L’arrivée de la gauche au pouvoir en 1981, sensible aux revendications régionalistes qui avaient eu le vent en poupe durant les années 1970, permit à la Corse, avec un statut adopté dès 1982, d’être la première collectivité à expérimenter la décentralisation en France. Mais la « question corse », incluant la reconnaissance d’un « peuple corse »avec sa langue, sa culture et son histoire – réclamée vigoureusement alors par le Front de libération nationale corse (FLNC, mouvement indépendantiste armé créé en 1976) –, ne fut donc pas réglée pour autant, malgré cette première organisation administrative novatrice. En 1991, le statut dit « Joxe-Rossi » fait de la Corse une « collectivité territoriale à statut particulier », s’inspirant en partie de celui de la Polynésie, ce Territoire d’Outre-Mer (TOM) où l’autonomie, certes limitée, est sans doute l’une des plus larges conçues dans le cadre de l’État unitaire français. Même si ses « actes administratifs » de compétences territoriales adoptés à Papeete, intitulés « lois de pays », ne s’appliquent effectivement qu’après leur transposition votée par le Parlement français.
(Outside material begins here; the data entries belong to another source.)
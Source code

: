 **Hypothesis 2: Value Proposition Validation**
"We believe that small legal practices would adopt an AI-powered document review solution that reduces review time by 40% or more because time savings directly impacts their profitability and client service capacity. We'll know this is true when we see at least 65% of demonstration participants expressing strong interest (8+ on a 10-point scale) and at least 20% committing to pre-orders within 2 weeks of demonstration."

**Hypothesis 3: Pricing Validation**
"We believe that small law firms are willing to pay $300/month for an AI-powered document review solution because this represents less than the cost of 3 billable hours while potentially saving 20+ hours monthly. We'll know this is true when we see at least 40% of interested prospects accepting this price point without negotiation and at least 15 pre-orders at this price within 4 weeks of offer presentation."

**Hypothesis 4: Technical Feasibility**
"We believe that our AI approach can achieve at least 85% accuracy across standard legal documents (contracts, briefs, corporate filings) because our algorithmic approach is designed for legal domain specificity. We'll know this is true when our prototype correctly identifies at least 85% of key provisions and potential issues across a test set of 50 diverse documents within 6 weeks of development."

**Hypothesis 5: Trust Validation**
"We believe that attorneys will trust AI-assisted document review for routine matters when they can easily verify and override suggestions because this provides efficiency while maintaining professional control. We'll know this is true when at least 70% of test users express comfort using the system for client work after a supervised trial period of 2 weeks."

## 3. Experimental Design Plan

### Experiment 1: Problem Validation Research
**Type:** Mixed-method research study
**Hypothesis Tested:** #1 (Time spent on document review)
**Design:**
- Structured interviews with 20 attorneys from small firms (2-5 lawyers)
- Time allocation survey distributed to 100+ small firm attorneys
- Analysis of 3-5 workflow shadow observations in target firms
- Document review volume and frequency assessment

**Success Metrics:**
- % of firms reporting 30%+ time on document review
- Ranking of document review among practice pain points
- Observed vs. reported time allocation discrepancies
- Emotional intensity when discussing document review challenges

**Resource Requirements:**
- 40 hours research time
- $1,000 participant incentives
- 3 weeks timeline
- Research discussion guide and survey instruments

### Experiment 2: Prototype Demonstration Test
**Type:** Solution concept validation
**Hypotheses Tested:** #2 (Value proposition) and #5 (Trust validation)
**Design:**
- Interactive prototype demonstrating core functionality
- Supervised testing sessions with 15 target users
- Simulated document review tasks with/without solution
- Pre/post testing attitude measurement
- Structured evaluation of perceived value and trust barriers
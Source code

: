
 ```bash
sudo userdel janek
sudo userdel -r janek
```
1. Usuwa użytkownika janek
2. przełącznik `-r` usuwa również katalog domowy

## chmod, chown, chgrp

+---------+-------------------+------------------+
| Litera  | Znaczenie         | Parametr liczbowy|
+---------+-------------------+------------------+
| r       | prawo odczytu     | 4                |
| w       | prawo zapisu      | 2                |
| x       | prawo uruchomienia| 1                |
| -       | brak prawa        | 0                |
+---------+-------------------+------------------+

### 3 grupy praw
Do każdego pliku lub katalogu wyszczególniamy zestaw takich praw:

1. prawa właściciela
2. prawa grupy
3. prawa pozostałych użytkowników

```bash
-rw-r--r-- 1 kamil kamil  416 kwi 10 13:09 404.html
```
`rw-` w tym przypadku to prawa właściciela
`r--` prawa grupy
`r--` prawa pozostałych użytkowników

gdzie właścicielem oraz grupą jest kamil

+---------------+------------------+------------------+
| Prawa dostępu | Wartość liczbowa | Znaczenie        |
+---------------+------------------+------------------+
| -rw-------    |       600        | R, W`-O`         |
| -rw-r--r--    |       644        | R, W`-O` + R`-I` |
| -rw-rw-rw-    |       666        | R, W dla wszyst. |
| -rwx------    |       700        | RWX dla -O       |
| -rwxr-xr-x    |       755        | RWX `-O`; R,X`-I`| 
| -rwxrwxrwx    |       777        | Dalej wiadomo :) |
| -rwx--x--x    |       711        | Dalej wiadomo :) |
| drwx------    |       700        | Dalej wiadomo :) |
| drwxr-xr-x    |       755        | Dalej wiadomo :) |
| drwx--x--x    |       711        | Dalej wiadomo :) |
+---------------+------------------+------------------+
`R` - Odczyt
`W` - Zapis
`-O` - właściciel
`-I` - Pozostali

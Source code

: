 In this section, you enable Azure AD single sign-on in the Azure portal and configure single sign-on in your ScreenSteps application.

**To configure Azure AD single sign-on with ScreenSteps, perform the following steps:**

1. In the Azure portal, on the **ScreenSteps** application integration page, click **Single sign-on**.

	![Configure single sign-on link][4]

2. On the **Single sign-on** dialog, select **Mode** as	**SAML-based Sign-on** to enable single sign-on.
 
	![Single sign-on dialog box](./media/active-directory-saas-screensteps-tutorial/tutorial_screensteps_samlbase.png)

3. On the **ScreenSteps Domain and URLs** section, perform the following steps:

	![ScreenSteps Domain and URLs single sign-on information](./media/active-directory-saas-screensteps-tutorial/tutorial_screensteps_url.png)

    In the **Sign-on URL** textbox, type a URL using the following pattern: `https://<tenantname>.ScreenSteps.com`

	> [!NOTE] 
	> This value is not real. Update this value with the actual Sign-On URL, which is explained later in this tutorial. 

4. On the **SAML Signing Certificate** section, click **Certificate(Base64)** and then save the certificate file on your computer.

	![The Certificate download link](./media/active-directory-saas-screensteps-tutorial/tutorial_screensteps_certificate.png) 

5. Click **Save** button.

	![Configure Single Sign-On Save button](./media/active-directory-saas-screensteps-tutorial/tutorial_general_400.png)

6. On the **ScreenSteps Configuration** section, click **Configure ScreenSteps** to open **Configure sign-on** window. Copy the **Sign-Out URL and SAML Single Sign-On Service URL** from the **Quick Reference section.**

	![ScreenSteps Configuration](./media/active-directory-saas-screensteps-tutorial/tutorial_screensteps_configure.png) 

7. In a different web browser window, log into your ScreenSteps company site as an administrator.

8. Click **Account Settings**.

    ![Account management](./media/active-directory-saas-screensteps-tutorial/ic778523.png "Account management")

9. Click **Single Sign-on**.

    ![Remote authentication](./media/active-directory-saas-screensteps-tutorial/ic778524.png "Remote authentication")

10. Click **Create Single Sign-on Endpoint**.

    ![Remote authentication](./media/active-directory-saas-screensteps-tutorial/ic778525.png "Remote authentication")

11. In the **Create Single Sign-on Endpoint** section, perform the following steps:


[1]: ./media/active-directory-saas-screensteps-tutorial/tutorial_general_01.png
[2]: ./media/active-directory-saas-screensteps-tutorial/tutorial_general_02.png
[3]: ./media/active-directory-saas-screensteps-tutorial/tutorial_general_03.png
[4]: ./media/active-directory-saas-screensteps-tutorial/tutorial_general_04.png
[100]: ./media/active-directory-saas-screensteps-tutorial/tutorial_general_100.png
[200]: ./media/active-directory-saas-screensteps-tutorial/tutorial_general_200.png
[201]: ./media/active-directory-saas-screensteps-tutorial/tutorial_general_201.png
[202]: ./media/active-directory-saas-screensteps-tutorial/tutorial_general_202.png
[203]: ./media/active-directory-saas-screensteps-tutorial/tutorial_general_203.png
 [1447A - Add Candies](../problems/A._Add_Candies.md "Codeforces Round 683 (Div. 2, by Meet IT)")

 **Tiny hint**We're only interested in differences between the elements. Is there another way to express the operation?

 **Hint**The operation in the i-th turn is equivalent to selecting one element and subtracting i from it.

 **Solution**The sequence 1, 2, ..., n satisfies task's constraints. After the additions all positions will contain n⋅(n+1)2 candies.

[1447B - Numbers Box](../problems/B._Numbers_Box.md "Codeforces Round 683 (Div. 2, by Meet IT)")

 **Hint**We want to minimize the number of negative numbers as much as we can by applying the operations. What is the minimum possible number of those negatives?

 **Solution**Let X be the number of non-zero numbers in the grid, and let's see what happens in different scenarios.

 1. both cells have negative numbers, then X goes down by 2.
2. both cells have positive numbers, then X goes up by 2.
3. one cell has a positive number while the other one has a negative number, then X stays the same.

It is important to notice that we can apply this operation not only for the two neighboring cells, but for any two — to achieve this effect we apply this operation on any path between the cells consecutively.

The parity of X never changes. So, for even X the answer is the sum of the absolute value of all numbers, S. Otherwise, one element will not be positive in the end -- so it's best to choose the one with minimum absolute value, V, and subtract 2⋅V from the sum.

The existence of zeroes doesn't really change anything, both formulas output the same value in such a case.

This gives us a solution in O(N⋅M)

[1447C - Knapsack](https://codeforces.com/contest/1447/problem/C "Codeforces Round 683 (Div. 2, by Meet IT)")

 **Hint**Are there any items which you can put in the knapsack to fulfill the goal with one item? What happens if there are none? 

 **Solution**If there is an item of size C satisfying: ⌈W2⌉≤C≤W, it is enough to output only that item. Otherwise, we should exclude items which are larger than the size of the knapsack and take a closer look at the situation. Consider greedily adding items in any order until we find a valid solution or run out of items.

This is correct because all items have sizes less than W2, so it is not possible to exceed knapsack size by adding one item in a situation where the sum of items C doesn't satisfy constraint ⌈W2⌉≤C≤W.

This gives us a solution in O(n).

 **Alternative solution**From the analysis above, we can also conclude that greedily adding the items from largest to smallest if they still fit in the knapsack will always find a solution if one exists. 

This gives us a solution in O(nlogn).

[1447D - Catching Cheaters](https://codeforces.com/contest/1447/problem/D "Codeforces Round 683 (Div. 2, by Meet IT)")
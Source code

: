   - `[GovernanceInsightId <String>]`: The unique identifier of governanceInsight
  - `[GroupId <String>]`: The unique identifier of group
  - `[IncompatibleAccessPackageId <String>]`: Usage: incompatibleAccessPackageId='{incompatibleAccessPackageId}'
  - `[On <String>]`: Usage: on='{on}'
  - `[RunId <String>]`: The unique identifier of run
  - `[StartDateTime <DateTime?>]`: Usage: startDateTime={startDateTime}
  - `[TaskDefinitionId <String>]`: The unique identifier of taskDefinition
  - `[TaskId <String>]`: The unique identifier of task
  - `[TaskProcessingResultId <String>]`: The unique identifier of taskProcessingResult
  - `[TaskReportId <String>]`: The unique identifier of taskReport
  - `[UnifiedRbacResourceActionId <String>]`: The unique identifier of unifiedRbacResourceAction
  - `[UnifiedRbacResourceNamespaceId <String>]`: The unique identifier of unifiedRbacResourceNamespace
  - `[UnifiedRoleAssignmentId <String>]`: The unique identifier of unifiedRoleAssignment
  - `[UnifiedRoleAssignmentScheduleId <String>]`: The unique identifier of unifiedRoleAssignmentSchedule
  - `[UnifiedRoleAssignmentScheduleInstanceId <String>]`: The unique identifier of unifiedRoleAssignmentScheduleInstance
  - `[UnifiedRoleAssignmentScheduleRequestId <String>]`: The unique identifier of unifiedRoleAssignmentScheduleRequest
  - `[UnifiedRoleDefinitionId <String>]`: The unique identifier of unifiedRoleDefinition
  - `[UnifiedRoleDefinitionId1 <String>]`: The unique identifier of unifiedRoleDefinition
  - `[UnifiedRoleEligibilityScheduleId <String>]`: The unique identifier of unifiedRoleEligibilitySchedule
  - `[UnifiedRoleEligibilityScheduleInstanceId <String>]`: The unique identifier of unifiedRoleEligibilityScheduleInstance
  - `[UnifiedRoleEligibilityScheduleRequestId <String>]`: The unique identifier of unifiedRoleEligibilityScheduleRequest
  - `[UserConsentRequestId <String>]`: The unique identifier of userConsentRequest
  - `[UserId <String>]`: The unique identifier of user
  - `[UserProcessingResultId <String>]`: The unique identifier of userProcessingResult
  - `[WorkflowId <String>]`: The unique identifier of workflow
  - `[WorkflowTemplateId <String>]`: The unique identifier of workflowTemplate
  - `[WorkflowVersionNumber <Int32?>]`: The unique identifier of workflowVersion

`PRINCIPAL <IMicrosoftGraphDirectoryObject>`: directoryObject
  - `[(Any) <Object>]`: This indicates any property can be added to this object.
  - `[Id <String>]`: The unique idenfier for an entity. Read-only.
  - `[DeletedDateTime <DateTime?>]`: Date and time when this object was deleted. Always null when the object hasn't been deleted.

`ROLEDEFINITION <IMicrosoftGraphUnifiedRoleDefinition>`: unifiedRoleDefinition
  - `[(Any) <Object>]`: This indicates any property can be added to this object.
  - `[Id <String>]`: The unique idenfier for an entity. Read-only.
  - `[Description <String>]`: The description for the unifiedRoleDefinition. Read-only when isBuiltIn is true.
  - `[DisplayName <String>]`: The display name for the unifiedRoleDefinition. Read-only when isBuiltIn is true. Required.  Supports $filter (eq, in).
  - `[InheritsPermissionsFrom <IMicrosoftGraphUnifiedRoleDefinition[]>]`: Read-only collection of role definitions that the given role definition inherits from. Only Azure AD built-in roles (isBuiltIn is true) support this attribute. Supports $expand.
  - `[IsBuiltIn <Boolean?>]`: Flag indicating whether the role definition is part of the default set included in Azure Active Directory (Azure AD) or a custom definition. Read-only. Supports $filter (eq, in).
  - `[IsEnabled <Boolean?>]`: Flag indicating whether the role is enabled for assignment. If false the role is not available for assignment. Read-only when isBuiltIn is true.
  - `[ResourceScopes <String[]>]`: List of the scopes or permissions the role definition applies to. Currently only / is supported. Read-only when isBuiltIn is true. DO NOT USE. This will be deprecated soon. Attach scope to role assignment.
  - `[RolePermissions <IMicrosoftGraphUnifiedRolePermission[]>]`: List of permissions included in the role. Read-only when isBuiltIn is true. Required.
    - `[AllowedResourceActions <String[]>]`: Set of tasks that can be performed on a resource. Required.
Le 9 mai 1991, une décision du Conseil constitutionnel censure l’un des premiers articles de ce statut (pourtant intégralement voté par le Parlement français), qui reconnaissait « le peuple corse, composante du peuple français » (reprenant là une délibération de l’Assemblée territoriale de Corse de 1988), considérant que la Constitution française ne concevait que le seul « peuple français ». Une question quasi sémantique, pour ne pas dire symbolique, puisque la Constitution (notamment en ses articles 72 et suivants) reconnaît « au sein du peuple français les populations d’outre-mer, dans un idéal commun de liberté, d’égalité et de fraternité ». Populations… et non pas peuple.

Le statut de l’île de Beauté a ensuite évolué jusqu’à l’institution d’une unique Collectivité de Corse (CDC) et l’entrée en fonction de ses responsables après de premières élections en décembre 2015, quand Gilles Simeoni est élu à la tête de l’exécutif de la CDC. Maire de Bastia depuis 2014, il est à la tête d’une coalition nationaliste, principalement composée des autonomistes de son parti, Femu a Corsica, alliés aux indépendantistes de Corsica Libera, emmenés par Jean-Guy Talamoni, qui devient alors président de l’Assemblée de Corse. Reconduite en 2017, cette coalition remporte deux tiers des sièges à l’Assemblée, face à une opposition exclusivement de droite. En 2021, avec 60 % de participation, la victoire des autonomistes de Gilles Simeoni est encore plus nette, son parti obtient la majorité absolue, avec 32 sièges. Les deux principales formations indépendantistes, dont les listes ont fusionné au second tour et qui siègent désormais dans l’opposition territoriale, n’obtiennent que huit sièges, la droite stagnant avec 17 sièges (et 32 % des suffrages). Dans la majorité territoriale ou non, la « famille natio » compte donc plus de 72 % des sièges (et 67 % des voix).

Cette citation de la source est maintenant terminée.